Workers with disabilities not worth less (Editor’s Notes)

Provincial employment standards biased against people with disabilities

If you’re released from prison in Calgary, don’t forget to ask for your horse, gun and bullets so you can ride safely out of town. When you’re in British Columbia and you stumble upon a sasquatch, remember — you’re not allowed to kill it. And if you’re in Oshawa, Ont., and thinking about climbing a tree, you’d better have $250 handy.

Canada is full of quirky laws that are, or once were, on the books. But there are sections in current employment standards legislation in three provinces — I’m looking at you Alberta, Saskatchewan and Manitoba — that need to be repealed immediately.

All three of those provinces have language that says it’s OK to pay a worker with a disability less than minimum wage. There’s nothing quirky or silly about those laws. Ravi Malhotra, an associate law professor at the University of Ottawa, put the spotlight on this practice in a recent column in the Winnipeg Free Press.
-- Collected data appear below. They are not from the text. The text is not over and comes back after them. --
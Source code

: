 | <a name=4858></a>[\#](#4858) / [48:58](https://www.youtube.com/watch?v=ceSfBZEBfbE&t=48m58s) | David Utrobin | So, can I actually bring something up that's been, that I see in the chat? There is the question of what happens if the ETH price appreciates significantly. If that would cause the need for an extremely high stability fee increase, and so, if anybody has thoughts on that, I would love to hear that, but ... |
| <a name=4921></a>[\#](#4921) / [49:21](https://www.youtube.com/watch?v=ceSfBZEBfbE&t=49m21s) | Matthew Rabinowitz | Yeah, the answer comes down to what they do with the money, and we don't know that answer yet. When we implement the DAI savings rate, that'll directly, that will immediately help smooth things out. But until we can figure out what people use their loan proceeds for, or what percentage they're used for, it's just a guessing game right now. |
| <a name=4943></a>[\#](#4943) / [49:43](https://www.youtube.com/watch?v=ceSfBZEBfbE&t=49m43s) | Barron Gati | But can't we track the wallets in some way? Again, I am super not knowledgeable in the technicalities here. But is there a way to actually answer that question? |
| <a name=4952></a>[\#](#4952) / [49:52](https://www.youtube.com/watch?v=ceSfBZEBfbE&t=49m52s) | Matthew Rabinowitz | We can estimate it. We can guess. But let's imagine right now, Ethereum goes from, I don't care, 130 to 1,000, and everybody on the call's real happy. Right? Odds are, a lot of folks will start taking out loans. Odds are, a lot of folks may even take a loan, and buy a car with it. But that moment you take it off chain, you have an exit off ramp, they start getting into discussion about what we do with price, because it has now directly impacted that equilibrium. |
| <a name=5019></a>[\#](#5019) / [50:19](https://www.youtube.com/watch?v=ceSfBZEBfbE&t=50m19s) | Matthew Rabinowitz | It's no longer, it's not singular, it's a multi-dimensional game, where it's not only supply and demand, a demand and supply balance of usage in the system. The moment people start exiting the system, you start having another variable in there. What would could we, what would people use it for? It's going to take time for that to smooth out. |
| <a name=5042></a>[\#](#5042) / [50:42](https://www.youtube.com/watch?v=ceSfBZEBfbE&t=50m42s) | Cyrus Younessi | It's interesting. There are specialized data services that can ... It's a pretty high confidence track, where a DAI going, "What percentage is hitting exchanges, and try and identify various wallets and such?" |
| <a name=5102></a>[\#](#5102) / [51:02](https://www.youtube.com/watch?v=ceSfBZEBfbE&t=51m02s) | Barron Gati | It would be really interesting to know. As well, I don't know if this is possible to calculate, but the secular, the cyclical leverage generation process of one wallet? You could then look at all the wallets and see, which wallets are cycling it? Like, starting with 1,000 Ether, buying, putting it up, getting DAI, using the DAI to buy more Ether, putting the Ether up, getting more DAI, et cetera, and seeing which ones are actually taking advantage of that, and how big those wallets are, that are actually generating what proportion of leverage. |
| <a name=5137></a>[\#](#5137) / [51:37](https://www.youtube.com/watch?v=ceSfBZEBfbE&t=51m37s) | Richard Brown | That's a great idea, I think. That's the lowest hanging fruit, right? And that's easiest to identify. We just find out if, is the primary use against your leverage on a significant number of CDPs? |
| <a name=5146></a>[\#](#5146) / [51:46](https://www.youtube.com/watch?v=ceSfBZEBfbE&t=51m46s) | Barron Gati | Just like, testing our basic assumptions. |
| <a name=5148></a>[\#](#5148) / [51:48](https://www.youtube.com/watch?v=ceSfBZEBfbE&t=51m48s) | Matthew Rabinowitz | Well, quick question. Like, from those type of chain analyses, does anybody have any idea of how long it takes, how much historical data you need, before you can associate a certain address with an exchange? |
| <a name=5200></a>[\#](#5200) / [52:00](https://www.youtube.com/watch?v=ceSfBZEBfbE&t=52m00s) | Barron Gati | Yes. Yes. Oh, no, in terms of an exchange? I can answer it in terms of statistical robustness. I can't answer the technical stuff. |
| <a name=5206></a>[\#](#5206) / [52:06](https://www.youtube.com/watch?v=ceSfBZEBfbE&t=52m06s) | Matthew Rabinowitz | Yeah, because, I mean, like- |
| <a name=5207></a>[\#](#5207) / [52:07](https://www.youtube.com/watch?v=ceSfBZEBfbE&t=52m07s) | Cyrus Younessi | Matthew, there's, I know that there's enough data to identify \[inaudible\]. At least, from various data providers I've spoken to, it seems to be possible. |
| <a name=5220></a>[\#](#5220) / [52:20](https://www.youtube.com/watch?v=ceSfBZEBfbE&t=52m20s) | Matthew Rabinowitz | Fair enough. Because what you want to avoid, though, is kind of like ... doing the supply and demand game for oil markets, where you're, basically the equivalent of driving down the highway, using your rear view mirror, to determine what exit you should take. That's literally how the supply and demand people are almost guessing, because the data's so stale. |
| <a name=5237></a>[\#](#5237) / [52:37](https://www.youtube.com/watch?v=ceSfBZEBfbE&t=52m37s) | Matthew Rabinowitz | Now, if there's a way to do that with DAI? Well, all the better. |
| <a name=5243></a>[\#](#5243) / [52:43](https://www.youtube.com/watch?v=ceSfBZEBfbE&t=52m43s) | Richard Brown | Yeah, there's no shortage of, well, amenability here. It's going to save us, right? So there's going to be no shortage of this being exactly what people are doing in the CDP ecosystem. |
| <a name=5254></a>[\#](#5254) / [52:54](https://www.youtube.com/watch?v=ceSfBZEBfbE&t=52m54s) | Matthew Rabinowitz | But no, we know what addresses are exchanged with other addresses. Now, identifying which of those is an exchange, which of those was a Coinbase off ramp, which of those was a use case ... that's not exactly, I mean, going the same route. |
It’s stunning to read this kind of language enshrined in Canadian legislation. Manitoba’s law states “if the director is satisfied that a proposed arrangement between an employer and an employee who has a mental or physical disability is satisfactory for both of them,” then a permit can be issued.

In Alberta, the language is similar and states an “employee who has a disability” can be paid a lower wage. Ditto for Saskatchewan, which states “any person who is handicapped” can be paid below the minimum wage.

The fact that all parties have to agree to this practice — an apparent attempt to justify it — doesn’t dull the message lurking behind the words: Workers with a disability, mental or physical, are worth less in the workplace.

And not just worth less — but worth less than the absolute minimum to which everyone else is entitled. I can’t imagine a bigger slap in the face than to be told your value to the company is worth less than the absolute minimum we have to pay you. Many workers with disabilities already struggle with self-esteem issues. Desperate to find work, some would — begrudgingly — agree to accept less than minimum wage.

The fact that only a handful of companies have done this — in Manitoba, there have been 15 permits issued since 2006, according to Malhotra — is a credit to employers. But one permit is too many. There is no scenario where paying a worker with a disability less than minimum wage is acceptable.

A law on the books that says you can’t kill a mythological creature in B.C. is funny. Laws that say, in Canada’s Prairie provinces, an employer can opt out of paying the minimum wage if a worker with a disability agrees? That’s tragic.